A notre rubrique « Pages Retrouvées », nous soumettons à votre appréciation ce topo de la journaliste haïtienne senior Lisane ANDRE. Elle va nous raconter l’histoire complexe de Rosa Cabrera… ensuite on verra…

En République dominicaine, les Noirs sont régulièrement expulsés de l’autre côté de la frontière, en Haïti. Qu’importe qu’ils soient sans papiers ou même citoyens dominicains. Des milliers d’Haïtiens dits illégaux sont ainsi renvoyés chez eux. Mais qui fera la récolte de canne ?

Esthéticienne, Rosa Cabrera tient un petit studio à Santo Domingo, en République dominicaine. Le 17 décembre dernier, elle sort dans la rue en quête de produits de beauté. Rosa n’ira pas bien loin car des soldats l’ont déjà repérée. Pour eux, la couleur de sa peau fait d’elle une Haïtienne, de surcroît, une Haïtienne illégale en territoire dominicain. Car, lorsque les soldats lui réclament sa cedula (la carte d’identité dominicaine), elle ne l’a pas. Elle l’a oubliée à la maison. Sans autres explications, ils l’expulsent en Haïti, pays avec lequel  la République dominicaine partage la même île.

« C’est ainsi que je me suis retrouvée en Haïti », explique-t-elle.

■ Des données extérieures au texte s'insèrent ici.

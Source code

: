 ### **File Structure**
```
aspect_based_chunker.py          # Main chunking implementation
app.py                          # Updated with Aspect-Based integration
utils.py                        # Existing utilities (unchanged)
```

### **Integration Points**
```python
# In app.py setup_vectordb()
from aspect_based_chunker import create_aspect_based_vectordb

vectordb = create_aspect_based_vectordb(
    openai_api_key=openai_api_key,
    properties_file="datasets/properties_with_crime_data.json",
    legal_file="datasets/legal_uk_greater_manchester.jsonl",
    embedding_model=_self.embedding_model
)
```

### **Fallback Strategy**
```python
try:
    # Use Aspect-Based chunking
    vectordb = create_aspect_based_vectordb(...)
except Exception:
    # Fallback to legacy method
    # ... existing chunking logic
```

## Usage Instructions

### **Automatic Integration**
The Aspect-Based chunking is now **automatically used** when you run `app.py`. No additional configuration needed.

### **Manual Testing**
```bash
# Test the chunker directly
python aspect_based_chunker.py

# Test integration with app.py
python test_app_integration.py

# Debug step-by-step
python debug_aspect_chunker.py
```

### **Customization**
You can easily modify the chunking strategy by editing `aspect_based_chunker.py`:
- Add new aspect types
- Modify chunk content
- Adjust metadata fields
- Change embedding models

Sans attaches familiales, sans argent, Rosa en est réduite pendant une semaine à mendier son pain ainsi que l’accès à une chambre pour passer la nuit. Née d’une mère haïtienne et d’un père dominicain, Mme Cabrera est pourtant de nationalité dominicaine comme le constate le consulat dominicain en Haïti à la réception des papiers d’identité expédiés par sa famille. Elle a un fils dans les rangs de l’armée dominicaine et une fille étudiante en art dentaire à l’université.

Rosa Cabrera n’est qu’un cas parmi tant d’autres. Ce n’est pas la première fois que le gouvernement dominicain expulse ses propres citoyens. Tout individu au teint foncé est a priori un Haïtien sans papiers. Ainsi, lors d’une vague d’expulsions en novembre 1999, des soldats ont-ils reconduit à la frontière Eddy Martinez, son épouse Mary et ses fillettes Olga, 10 ans, et Teresa, 8 ans. « Quelle faute ai-je donc commise en naissant noir de peau ? », s’interrogeait l’agriculteur dominicain en relatant, au quotidien Listin Diario, les moments pénibles vécus par la famille lorsque des inspecteurs d’immigration, accompagnés de militaires, ont fait irruption dans sa demeure à la recherche d’illégaux haïtiens.

Les radios haïtiennes rapportent régulièrement des cas d’expulsions de citoyens dominicains, adultes et enfants, n’ayant jamais mis les pieds en Haïti.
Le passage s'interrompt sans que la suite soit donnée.